Day THREE of my three day fast

4kg weight loss since the beginning. Feel fairly terrible this morning. Worse than yesterday if anything. But walking into town I feel I could keep going forever- walking I mean, not fasting. Fasting helps stimulate brain neuron growth- and so does walking- both are needed for ancient man to find more food when he is hungry. I try several shops for an incredibly expensive printer cartridge. No one has it in stock. I find dealing with people very easy, just as I do when I’m on a mission of some sort, or ill; everyday life, downtime so to speak, doesn’t suit me as well. I go round to see a pal and drink a lap sang tea and a fruit tea. That and the conversation seems to change my head- the dull ache has gone. More walking on air back, really I feel I could keep going forever as long as there are no hills…In the evening I sip a thin soup made from half a teaspoonful of bouillon powder- I’m allowing myself one of these a day plus a couple of lap sang teas and numerous fruit teas. Thin soup…heaven! No hallucinations to report but coming out the front door this morning it seemed very bright; everything looked heavily delineated, separate from its background and I greedily took in all sights, revelling in being out here, looking, noticing.

Last day- only one more night to get through. Who could have thought you could have such an adventure and save money too!



Day TWO of my three day fast


Woke about 4.30am. drank some water. Weighed myself- an incredible 3kg weight loss- must be mainly water loss. My eyes feel dehydrated, as if with a hangover. One is red- probably all the toxins I’m liberating by not eating. But usual aches and pains- slight allergic wheeziness and stiff shoulder have gone. That is incentive enough to keep going. Back in bed I stay there until 9am. After a bracing lap sang tea I go out and chop some wood. I don’t try too hard, and what I find is that I end up using the axe properly- letting it’s weight do the work instead of my arms. I take a goodly break looking out at the view but I am not really tired…just slow. I must be running off my own fat supplies – good for a slow burn but nothing too extreme is remotely possible.

But I do spend most of the day sitting around a lot. I manage to fiddle with a website I’m helping to build. Still get waves of low level headacheyness. My eye is no longer bloodshot by the evening. Turn off a film and read a novel, but my eyes are soon tired. I have my soup which is just a teaspoon of bouillon powder in a cup. I add a small chopped up garlic. Bad idea- I’m soon burping and I can feel a small windsection of weird stuff going on in my insides. I’m sick of mint tea by now. Lemon and ginger is OK and so is lap sang.

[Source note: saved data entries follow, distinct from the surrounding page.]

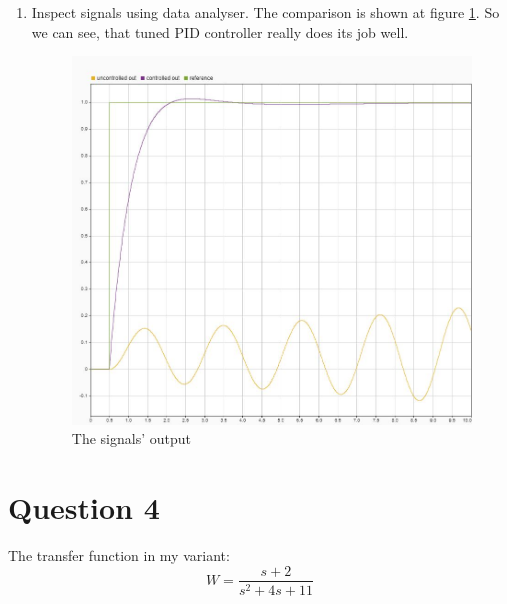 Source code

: \documentclass[12pt,letterpaper]{article}
\begin{document}
\begin{enumerate}[leftmargin=!,labelindent=5pt]
        \item Inspect signals using data analyser. The comparison is shown at figure \ref{fig:comparison_out}. So we can see, that tuned PID controller really does its job well.
        \begin{figure}[H]
            \centering
            \includegraphics[width=15cm]{images/output/comparison_graphs.jpg}
            \caption{The signals' output}
            \label{fig:comparison_out}
        \end{figure}
    \end{enumerate}
    
\section*{Question 4}
\label{Q:4}
    The transfer function in my variant:
    \begin{equation*}
        W = \frac{s + 2}{s^2 + 4s + 11}
    \end{equation*}
    
\end{document}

I really hope I hit the much advertised breakthrough tomorrow as this is a medium unpleasant experience- but, strangely, one I am not regretting one bit. It’s like being on a trip, a strange and interesting journey.



Day ONE of three day fast

I had once fasted during Ramadan- it was in winter in Egypt so the days weren’t so long- you only have to go from dawn to dusk, and dusk was about 5.30pm so if you lay in bed in the morning- as I did- it wasn’t too hard. But it wasn’t easy either, for me, day after day for a month. For one thing eating and thinking about eating and preparing food and talking about food take up a fair bit of one’s day. Strip it out and all that extra time can be disconcerting. It certainly doesn’t help you remain resolute.

And then there are the headaches. Some fasters get hungry. Not me. I sometimes even felt slightly full. But I did get nasty headaches- especially at first- probably caffeine withdrawal- but still not a great thing to look forward to.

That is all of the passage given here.